## Task objective:
Look through the lines below and extract each one that contains "subscriptionId".

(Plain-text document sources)
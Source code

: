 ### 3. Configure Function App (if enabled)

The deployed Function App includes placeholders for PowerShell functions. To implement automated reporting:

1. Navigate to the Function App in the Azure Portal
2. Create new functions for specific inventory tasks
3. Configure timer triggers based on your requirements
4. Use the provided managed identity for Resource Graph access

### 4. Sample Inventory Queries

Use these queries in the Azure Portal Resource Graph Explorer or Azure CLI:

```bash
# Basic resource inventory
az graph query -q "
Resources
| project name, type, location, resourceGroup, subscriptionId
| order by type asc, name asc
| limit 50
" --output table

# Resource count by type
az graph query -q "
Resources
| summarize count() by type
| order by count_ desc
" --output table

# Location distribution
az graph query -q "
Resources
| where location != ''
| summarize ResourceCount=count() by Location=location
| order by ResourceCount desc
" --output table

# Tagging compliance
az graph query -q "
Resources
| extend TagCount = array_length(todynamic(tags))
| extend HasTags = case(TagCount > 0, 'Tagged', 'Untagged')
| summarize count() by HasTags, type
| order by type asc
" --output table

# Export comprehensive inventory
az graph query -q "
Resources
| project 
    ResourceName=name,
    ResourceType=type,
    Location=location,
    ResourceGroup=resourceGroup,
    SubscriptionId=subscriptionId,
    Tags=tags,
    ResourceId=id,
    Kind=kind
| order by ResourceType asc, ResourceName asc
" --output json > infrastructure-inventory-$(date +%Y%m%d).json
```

## Output of the exercise:
| project name, type, location, resourceGroup, subscriptionId
    SubscriptionId=subscriptionId,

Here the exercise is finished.